OHDSI Home | Forums | Wiki | Github

Where to store derived data?


(Robert Miller) #1

Greetings,

We are working on a GIS extension to OHDSI and are trying to figure out where to put derived variables in regards to the CDM.

One of our goals is for users to be able to derive new variables using their own location data and external sources. A simple use case would be “distance to closest park” for each location. Another would be “how many supermarkets are within a 10 mile radius”. In a sense, they seem to be observations about locations. A more complicated scenario would be “what was the travel time from residence to care site for this visit”.

Should these exist outside of the CDM? Is there a standard way of incorporating external data?


(Christian Reich) #2

@rtmill:

All good questions. Generally, the rule is that an unmodeled so far type of data goes into the OBSERVATION table. There, you can put in anything you want. In this case it would be observation_concept_id with a Concept that stands for “Longitude of home” and “Latitude of home” and the value_as_number. The Concept is either available (usually SNOMED, which has a lot of things), or we’d create it.

If you want to model it you’d add e.g. two fields longitude_of_home and latitude_of_home in the person table. That way you get it fully normalized. All other variables, like travel time etc. are outside the CDM, since they have nothing to do with the patient’s data.


(Robert Miller) #3

I understand that the CDM is person-centric but it seems odd to me that coordinates would belong in the person table. During development we have kept our coordinates in an altered version of the location table (latitude and longitude columns).

Lets say we wanted to store the concept of “distance to closest park” for all locations, including both residences and care sites. In this case, it seems more intuitive to relate the attribute to the location entity itself.

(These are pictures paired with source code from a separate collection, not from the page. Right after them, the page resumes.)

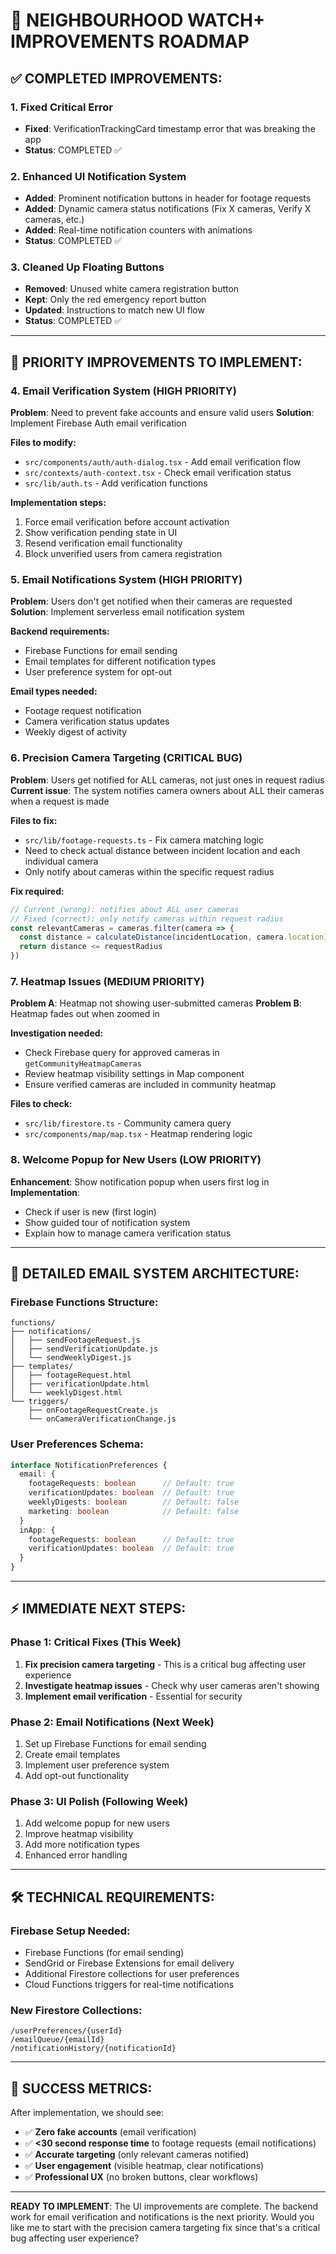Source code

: # 🚀 **NEIGHBOURHOOD WATCH+ IMPROVEMENTS ROADMAP**

## ✅ **COMPLETED IMPROVEMENTS:**

### 1. **Fixed Critical Error**
- **Fixed**: VerificationTrackingCard timestamp error that was breaking the app
- **Status**: COMPLETED ✅

### 2. **Enhanced UI Notification System** 
- **Added**: Prominent notification buttons in header for footage requests
- **Added**: Dynamic camera status notifications (Fix X cameras, Verify X cameras, etc.)
- **Added**: Real-time notification counters with animations
- **Status**: COMPLETED ✅

### 3. **Cleaned Up Floating Buttons**
- **Removed**: Unused white camera registration button
- **Kept**: Only the red emergency report button
- **Updated**: Instructions to match new UI flow
- **Status**: COMPLETED ✅

---

## 🔧 **PRIORITY IMPROVEMENTS TO IMPLEMENT:**

### 4. **Email Verification System** (HIGH PRIORITY)
**Problem**: Need to prevent fake accounts and ensure valid users
**Solution**: Implement Firebase Auth email verification

**Files to modify:**
- `src/components/auth/auth-dialog.tsx` - Add email verification flow
- `src/contexts/auth-context.tsx` - Check email verification status
- `src/lib/auth.ts` - Add verification functions

**Implementation steps:**
1. Force email verification before account activation
2. Show verification pending state in UI
3. Resend verification email functionality
4. Block unverified users from camera registration

### 5. **Email Notifications System** (HIGH PRIORITY)
**Problem**: Users don't get notified when their cameras are requested
**Solution**: Implement serverless email notification system

**Backend requirements:**
- Firebase Functions for email sending
- Email templates for different notification types
- User preference system for opt-out

**Email types needed:**
- Footage request notification
- Camera verification status updates  
- Weekly digest of activity

### 6. **Precision Camera Targeting** (CRITICAL BUG)
**Problem**: Users get notified for ALL cameras, not just ones in request radius
**Current issue**: The system notifies camera owners about ALL their cameras when a request is made

**Files to fix:**
- `src/lib/footage-requests.ts` - Fix camera matching logic
- Need to check actual distance between incident location and each individual camera
- Only notify about cameras within the specific request radius

**Fix required:**
```typescript
// Current (wrong): notifies about ALL user cameras
// Fixed (correct): only notify cameras within request radius
const relevantCameras = cameras.filter(camera => {
  const distance = calculateDistance(incidentLocation, camera.location)
  return distance <= requestRadius
})
```

### 7. **Heatmap Issues** (MEDIUM PRIORITY)
**Problem A**: Heatmap not showing user-submitted cameras
**Problem B**: Heatmap fades out when zoomed in

**Investigation needed:**
- Check Firebase query for approved cameras in `getCommunityHeatmapCameras`
- Review heatmap visibility settings in Map component
- Ensure verified cameras are included in community heatmap

**Files to check:**
- `src/lib/firestore.ts` - Community camera query
- `src/components/map/map.tsx` - Heatmap rendering logic

### 8. **Welcome Popup for New Users** (LOW PRIORITY)
**Enhancement**: Show notification popup when users first log in
**Implementation**: 
- Check if user is new (first login)
- Show guided tour of notification system
- Explain how to manage camera verification status

---

## 📧 **DETAILED EMAIL SYSTEM ARCHITECTURE:**

### **Firebase Functions Structure:**
```
functions/
├── notifications/
│   ├── sendFootageRequest.js
│   ├── sendVerificationUpdate.js
│   └── sendWeeklyDigest.js
├── templates/
│   ├── footageRequest.html
│   ├── verificationUpdate.html
│   └── weeklyDigest.html
└── triggers/
    ├── onFootageRequestCreate.js
    └── onCameraVerificationChange.js
```

### **User Preferences Schema:**
```typescript
interface NotificationPreferences {
  email: {
    footageRequests: boolean      // Default: true
    verificationUpdates: boolean  // Default: true
    weeklyDigests: boolean        // Default: false
    marketing: boolean            // Default: false
  }
  inApp: {
    footageRequests: boolean      // Default: true
    verificationUpdates: boolean  // Default: true
  }
}
```

---

## ⚡ **IMMEDIATE NEXT STEPS:**

### **Phase 1: Critical Fixes** (This Week)
1. **Fix precision camera targeting** - This is a critical bug affecting user experience
2. **Investigate heatmap issues** - Check why user cameras aren't showing
3. **Implement email verification** - Essential for security

### **Phase 2: Email Notifications** (Next Week)
1. Set up Firebase Functions for email sending
2. Create email templates
3. Implement user preference system
4. Add opt-out functionality

### **Phase 3: UI Polish** (Following Week)
1. Add welcome popup for new users
2. Improve heatmap visibility
3. Add more notification types
4. Enhanced error handling

---

## 🛠️ **TECHNICAL REQUIREMENTS:**

### **Firebase Setup Needed:**
- Firebase Functions (for email sending)
- SendGrid or Firebase Extensions for email delivery
- Additional Firestore collections for user preferences
- Cloud Functions triggers for real-time notifications

### **New Firestore Collections:**
```
/userPreferences/{userId}
/emailQueue/{emailId}
/notificationHistory/{notificationId}
```

---

## 🎯 **SUCCESS METRICS:**

After implementation, we should see:
- ✅ **Zero fake accounts** (email verification)
- ✅ **<30 second response time** to footage requests (email notifications)  
- ✅ **Accurate targeting** (only relevant cameras notified)
- ✅ **User engagement** (visible heatmap, clear notifications)
- ✅ **Professional UX** (no broken buttons, clear workflows)

---

**READY TO IMPLEMENT**: The UI improvements are complete. The backend work for email verification and notifications is the next priority. Would you like me to start with the precision camera targeting fix since that's a critical bug affecting user experience?
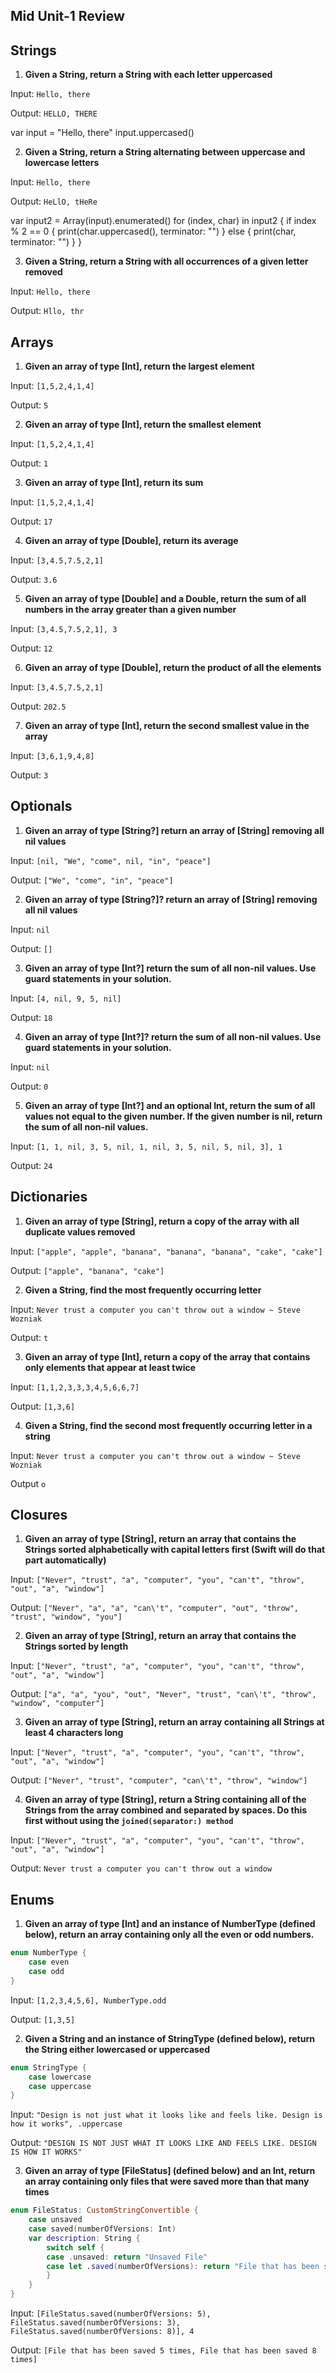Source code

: ## Mid Unit-1 Review


## Strings

1. **Given a String, return a String with each letter uppercased**

Input: `Hello, there`

Output: `HELLO, THERE`

var input = "Hello, there"
input.uppercased()



2. **Given a String, return a String alternating between uppercase and lowercase letters**


Input: `Hello, there`

Output: `HeLlO, tHeRe`

var input2 = Array(input).enumerated()
for (index, char) in input2 {
    if index % 2 == 0 {
        print(char.uppercased(), terminator: "")
    } else {
        print(char, terminator: "")
    }
}


3. **Given a String, return a String with all occurrences of a given letter removed**

Input: `Hello, there`

Output: `Hllo, thr`


## Arrays


1. **Given an array of type [Int], return the largest element**

Input: `[1,5,2,4,1,4]`

Output: `5`

2. **Given an array of type [Int], return the smallest element**

Input: `[1,5,2,4,1,4]`

Output: `1`

3. **Given an array of type [Int], return its sum**

Input: `[1,5,2,4,1,4]`

Output: `17`

4. **Given an array of type [Double], return its average**

Input: `[3,4.5,7.5,2,1]`

Output: `3.6`

5. **Given an array of type [Double] and a Double, return the sum of all numbers in the array greater than a given number**

Input: `[3,4.5,7.5,2,1], 3`

Output: `12`


6. **Given an array of type [Double], return the product of all the elements**

Input: `[3,4.5,7.5,2,1]`

Output: `202.5`

7. **Given an array of type [Int], return the second smallest value in the array**

Input: `[3,6,1,9,4,8]`

Output: `3`

## Optionals

1. **Given an array of type [String?] return an array of [String] removing all nil values**

Input: `[nil, "We", "come", nil, "in", "peace"]`

Output: `["We", "come", "in", "peace"]`

2. **Given an array of type [String?]? return an array of [String] removing all nil values**

Input: `nil`

Output: `[]`

3. **Given an array of type [Int?] return the sum of all non-nil values.  Use guard statements in your solution.**

Input: `[4, nil, 9, 5, nil]`

Output: `18`

4. **Given an array of type [Int?]? return the sum of all non-nil values.  Use guard statements in your solution.**

Input: `nil`

Output: `0`

5. **Given an array of type [Int?] and an optional Int, return the sum of all values not equal to the given number.  If the given number is nil, return the sum of all non-nil values.**

Input: `[1, 1, nil, 3, 5, nil, 1, nil, 3, 5, nil, 5, nil, 3], 1`

Output: `24`


## Dictionaries

1. **Given an array of type [String], return a copy of the array with all duplicate values removed**

Input: `["apple", "apple", "banana", "banana", "banana", "cake", "cake"]`

Output: `["apple", "banana", "cake"]`

2. **Given a String, find the most frequently occurring letter**

Input: `Never trust a computer you can't throw out a window ~ Steve Wozniak`

Output: `t`

3. **Given an array of type [Int], return a copy of the array that contains only elements that appear at least twice**

Input: `[1,1,2,3,3,3,4,5,6,6,7]`

Output: `[1,3,6]`

4. **Given a String, find the second most frequently occurring letter in a string**

Input: `Never trust a computer you can't throw out a window ~ Steve Wozniak`

Output `o`


## Closures

1. **Given an array of type [String], return an array that contains the Strings sorted alphabetically with capital letters first (Swift will do that part automatically)**

Input: `["Never", "trust", "a", "computer", "you", "can't", "throw", "out", "a", "window"]`

Output: `["Never", "a", "a", "can\'t", "computer", "out", "throw", "trust", "window", "you"]`

2. **Given an array of type [String], return an array that contains the Strings sorted by length**

Input: `["Never", "trust", "a", "computer", "you", "can't", "throw", "out", "a", "window"]`

Output: `["a", "a", "you", "out", "Never", "trust", "can\'t", "throw", "window", "computer"]`

3. **Given an array of type [String], return an array containing all Strings at least 4 characters long**

Input: `["Never", "trust", "a", "computer", "you", "can't", "throw", "out", "a", "window"]`

Output: `["Never", "trust", "computer", "can\'t", "throw", "window"]`

4. **Given an array of type [String], return a String containing all of the Strings from the array combined and separated by spaces.  Do this first without using the `joined(separator:) method`**

Input: `["Never", "trust", "a", "computer", "you", "can't", "throw", "out", "a", "window"]`

Output: `Never trust a computer you can't throw out a window`


## Enums


1. **Given an array of type [Int] and an instance of NumberType (defined below), return an array containing only all the even or odd numbers.**

```swift
enum NumberType {
    case even
    case odd
}
```

Input: `[1,2,3,4,5,6], NumberType.odd`

Output: `[1,3,5]`

2. **Given a String and an instance of StringType (defined below), return the String either lowercased or uppercased**

```swift
enum StringType {
    case lowercase
    case uppercase
}
```

Input: `"Design is not just what it looks like and feels like. Design is how it works", .uppercase`

Output: ``"DESIGN IS NOT JUST WHAT IT LOOKS LIKE AND FEELS LIKE. DESIGN IS HOW IT WORKS"``

3. **Given an array of type [FileStatus] (defined below) and an Int, return an array containing only files that were saved more than that many times**

```swift
enum FileStatus: CustomStringConvertible {
    case unsaved
    case saved(numberOfVersions: Int)
    var description: String {
        switch self {
        case .unsaved: return "Unsaved File"
        case let .saved(numberOfVersions): return "File that has been saved \(numberOfVersions) times"
        }
    }
}
```

Input: `[FileStatus.saved(numberOfVersions: 5), FileStatus.saved(numberOfVersions: 3), FileStatus.saved(numberOfVersions: 8)], 4`

Output: `[File that has been saved 5 times, File that has been saved 8 times]`
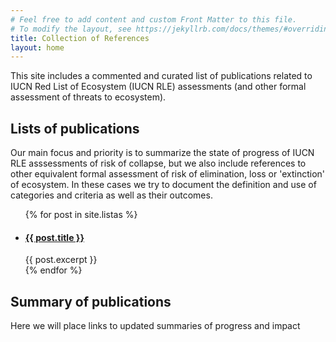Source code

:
 ```yaml
---
# Feel free to add content and custom Front Matter to this file.
# To modify the layout, see https://jekyllrb.com/docs/themes/#overriding-theme-defaults
title: Collection of References
layout: home
---
```


This site includes a commented and curated list of publications related to IUCN Red List of Ecosystem (IUCN RLE) assessments (and other formal assessment of threats to ecosystem).

## Lists of publications

Our main focus and priority is to summarize the state of progress of IUCN RLE asssessments of risk of collapse, but we also include references to other equivalent formal assessment of risk of elimination, loss or 'extinction' of ecosystem. In these cases we try to document the definition and use of categories and criteria as well as their outcomes.

<ul>
  {% for post in site.listas %}
    <li>
      <h4><a href="{{ site.baseurl }}{{ post.url }}">{{ post.title }}</a></h4>
      {{ post.excerpt }}
    </li>
  {% endfor %}
</ul>


## Summary of publications

Here we will place links to updated summaries of progress and impact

Are there standard ways of attributing facts to entities other than person? Locations, care sites, providers, etc.


(Christian Reich) #4

@rtmill:

If there is a use case we can bring them in. People have mentinoed that before, so I wouldn’t be too shocked by it.

True.

Put them into those tables. Everything else is patient-centric, as you said.

When you are done, do you want to make a official proposal to the WG in the proposal section?


(Vikram) #5

Hi @Christian_Reich

I was about to post a query when the suggestion showed me this question. Seems to address my issue , though i have a clarification.

As Christian mentioned in the post any unmodeled data goes into OBSERVATION table. I need to store the cause of an Adverse event .
My understanding is I would make an entry in the OBSERVATION table with the “observation_type_concept_id” column being the adverse event concept and the value being stored in the “value_as_concept_id” column.

This id for storing the adverse event related to the study .
Any suggestions are welcome.

Thanks


(Christian Reich) #6

@vkramdev:

This might not be the right discussion panel here, but you probably want to go about this slightly differently:

  • If your cause is already a record in the database, like a DRUG_EXPOSURE or DEVICE_EXPOSURE record, you want to store the adverse event in CONDITION_OCCURRENCE and link the two through a FACT_RELATIONSHIP record. So, no Observation.
  • If your cause is not part of the data you still want to keep the adverse event in CONDITION_OCCURRENCE but link it to a record in OBSERVATION where observation_concept_id (not observation_type_concept_id) reflects the cause.